Try it
A word-for-word copy of the records below is needed, without the images.

--- START ---

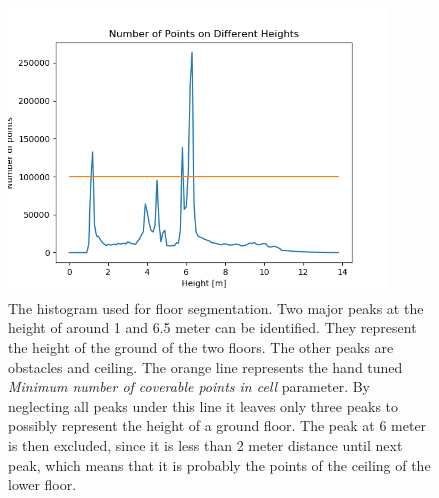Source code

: \begin{figure}
    \centering
    \includegraphics[width=0.9\textwidth]{figures/floorsegmentation.png}
    \caption{The histogram used for floor segmentation. Two major peaks at the height of around 1 and 6.5 meter can be identified. They represent the height of the ground of the two floors. The other peaks are obstacles and ceiling. The orange line represents the hand tuned \emph{Minimum number of coverable points in cell} parameter. By neglecting all peaks under this line it leaves only three peaks to possibly represent the height of a ground floor. The peak at 6 meter is then excluded, since it is less than 2 meter distance until next peak, which means that it is probably the points of the ceiling of the lower floor.}
    \label{fig:floorsegmentation}
\end{figure}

--- END ---

Exercise answer
Source code

: \begin{figure}
    \centering
    \includegraphics[width=0.9\textwidth]{figures/floorsegmentation.png}
    \caption{The histogram used for floor segmentation. Two major peaks at the height of around 1 and 6.5 meter can be identified. They represent the height of the ground of the two floors. The other peaks are obstacles and ceiling. The orange line represents the hand tuned \emph{Minimum number of coverable points in cell} parameter. By neglecting all peaks under this line it leaves only three peaks to possibly represent the height of a ground floor. The peak at 6 meter is then excluded, since it is less than 2 meter distance until next peak, which means that it is probably the points of the ceiling of the lower floor.}
    \label{fig:floorsegmentation}
\end{figure}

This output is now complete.